Les bons offices sont loin d’être une nouveauté pour la Suisse. Ils sont l’expression même de son soft power, qui lui permet de jouer un rôle important dans l’arène politique internationale, même si le chef du Département fédéral des affaires étrangères (DFAE) ne cache pas qu’il préférerait que ces services soient moins sollicités. «Malheureusement, le nombre des demandes de bons offices est de nouveau à la hausse. Je dis «malheureusement» parce que dans un monde idéal, nous devrions nous retrouver au chômage».

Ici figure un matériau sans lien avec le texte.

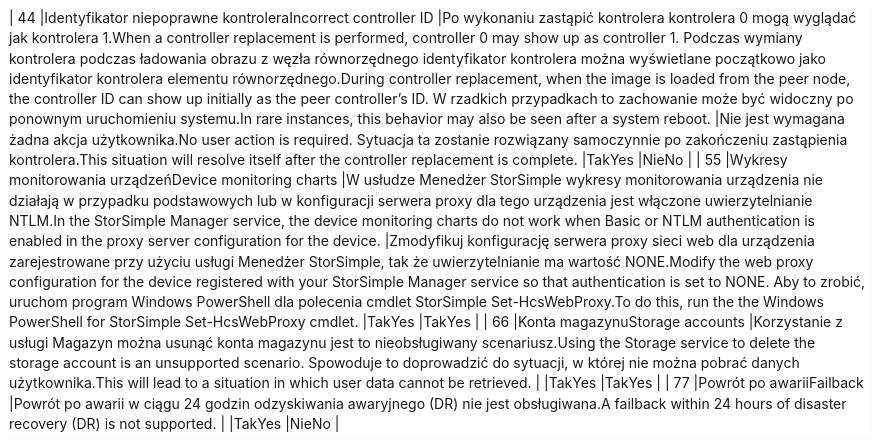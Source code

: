 | <span data-ttu-id="01cef-140">4</span><span class="sxs-lookup"><span data-stu-id="01cef-140">4</span></span> |<span data-ttu-id="01cef-141">Identyfikator niepoprawne kontrolera</span><span class="sxs-lookup"><span data-stu-id="01cef-141">Incorrect controller ID</span></span> |<span data-ttu-id="01cef-142">Po wykonaniu zastąpić kontrolera kontrolera 0 mogą wyglądać jak kontrolera 1.</span><span class="sxs-lookup"><span data-stu-id="01cef-142">When a controller replacement is performed, controller 0 may show up as controller 1.</span></span> <span data-ttu-id="01cef-143">Podczas wymiany kontrolera podczas ładowania obrazu z węzła równorzędnego identyfikator kontrolera można wyświetlane początkowo jako identyfikator kontrolera elementu równorzędnego.</span><span class="sxs-lookup"><span data-stu-id="01cef-143">During controller replacement, when the image is loaded from the peer node, the controller ID can show up initially as the peer controller’s ID.</span></span> <span data-ttu-id="01cef-144">W rzadkich przypadkach to zachowanie może być widoczny po ponownym uruchomieniu systemu.</span><span class="sxs-lookup"><span data-stu-id="01cef-144">In rare instances, this behavior may also be seen after a system reboot.</span></span> |<span data-ttu-id="01cef-145">Nie jest wymagana żadna akcja użytkownika.</span><span class="sxs-lookup"><span data-stu-id="01cef-145">No user action is required.</span></span> <span data-ttu-id="01cef-146">Sytuacja ta zostanie rozwiązany samoczynnie po zakończeniu zastąpienia kontrolera.</span><span class="sxs-lookup"><span data-stu-id="01cef-146">This situation will resolve itself after the controller replacement is complete.</span></span> |<span data-ttu-id="01cef-147">Tak</span><span class="sxs-lookup"><span data-stu-id="01cef-147">Yes</span></span> |<span data-ttu-id="01cef-148">Nie</span><span class="sxs-lookup"><span data-stu-id="01cef-148">No</span></span> |
| <span data-ttu-id="01cef-149">5</span><span class="sxs-lookup"><span data-stu-id="01cef-149">5</span></span> |<span data-ttu-id="01cef-150">Wykresy monitorowania urządzeń</span><span class="sxs-lookup"><span data-stu-id="01cef-150">Device monitoring charts</span></span> |<span data-ttu-id="01cef-151">W usłudze Menedżer StorSimple wykresy monitorowania urządzenia nie działają w przypadku podstawowych lub w konfiguracji serwera proxy dla tego urządzenia jest włączone uwierzytelnianie NTLM.</span><span class="sxs-lookup"><span data-stu-id="01cef-151">In the StorSimple Manager service, the device monitoring charts do not work when Basic or NTLM authentication is enabled in the proxy server configuration for the device.</span></span> |<span data-ttu-id="01cef-152">Zmodyfikuj konfigurację serwera proxy sieci web dla urządzenia zarejestrowane przy użyciu usługi Menedżer StorSimple, tak że uwierzytelnianie ma wartość NONE.</span><span class="sxs-lookup"><span data-stu-id="01cef-152">Modify the web proxy configuration for the device registered with your StorSimple Manager service so that authentication is set to NONE.</span></span> <span data-ttu-id="01cef-153">Aby to zrobić, uruchom program Windows PowerShell dla polecenia cmdlet StorSimple Set-HcsWebProxy.</span><span class="sxs-lookup"><span data-stu-id="01cef-153">To do this, run the the Windows PowerShell for StorSimple Set-HcsWebProxy cmdlet.</span></span> |<span data-ttu-id="01cef-154">Tak</span><span class="sxs-lookup"><span data-stu-id="01cef-154">Yes</span></span> |<span data-ttu-id="01cef-155">Tak</span><span class="sxs-lookup"><span data-stu-id="01cef-155">Yes</span></span> |
| <span data-ttu-id="01cef-156">6</span><span class="sxs-lookup"><span data-stu-id="01cef-156">6</span></span> |<span data-ttu-id="01cef-157">Konta magazynu</span><span class="sxs-lookup"><span data-stu-id="01cef-157">Storage accounts</span></span> |<span data-ttu-id="01cef-158">Korzystanie z usługi Magazyn można usunąć konta magazynu jest to nieobsługiwany scenariusz.</span><span class="sxs-lookup"><span data-stu-id="01cef-158">Using the Storage service to delete the storage account is an unsupported scenario.</span></span> <span data-ttu-id="01cef-159">Spowoduje to doprowadzić do sytuacji, w której nie można pobrać danych użytkownika.</span><span class="sxs-lookup"><span data-stu-id="01cef-159">This will lead to a situation in which user data cannot be retrieved.</span></span> | |<span data-ttu-id="01cef-160">Tak</span><span class="sxs-lookup"><span data-stu-id="01cef-160">Yes</span></span> |<span data-ttu-id="01cef-161">Tak</span><span class="sxs-lookup"><span data-stu-id="01cef-161">Yes</span></span> |
| <span data-ttu-id="01cef-162">7</span><span class="sxs-lookup"><span data-stu-id="01cef-162">7</span></span> |<span data-ttu-id="01cef-163">Powrót po awarii</span><span class="sxs-lookup"><span data-stu-id="01cef-163">Failback</span></span> |<span data-ttu-id="01cef-164">Powrót po awarii w ciągu 24 godzin odzyskiwania awaryjnego (DR) nie jest obsługiwana.</span><span class="sxs-lookup"><span data-stu-id="01cef-164">A failback within 24 hours of disaster recovery (DR) is not supported.</span></span> | |<span data-ttu-id="01cef-165">Tak</span><span class="sxs-lookup"><span data-stu-id="01cef-165">Yes</span></span> |<span data-ttu-id="01cef-166">Nie</span><span class="sxs-lookup"><span data-stu-id="01cef-166">No</span></span> |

Aborder les questions délicates plutôt que refuser le dialogue
Dans le monde fragmenté qui est le nôtre, la Suisse ne risque pas de se retrouver de sitôt au chômage dans son rôle de médiatrice. Il est donc d’autant plus important d’entretenir des échanges ouverts, même sur les questions controversées. «Si vous assumez le rôle de médiateur, c’est parce que les deux parties le souhaitent et qu’elles sont par conséquent disposées à aborder les sujets difficiles. Après tout, il nous arrive aussi de parler de sujets délicats entre amis», relève le conseiller fédéral Cassis. Bien sûr, il faut de la patience et de la persévérance.
«Il serait illusoire de croire que la Suisse est si puissante qu’elle peut dicter sa loi aux autres pays. Le maître mot, dans les négociations, c’est la persévérance. Nous ne sommes d’ailleurs pas seuls: les organisations multilatérales apportent elles aussi leur soutien. Et d’ailleurs, quelle serait l’alternative? Refuser le dialogue? Ne pas leur parler? Qu’obtiendrions-nous alors? Encore moins, c’est sûr».
La Suisse privilégie par conséquent le dialogue et la proximité à l’isolement et à la distance: cela vaut aussi bien pour Locarno et Lugano que pour la Suisse dans ses relations avec l’UE et le reste du monde.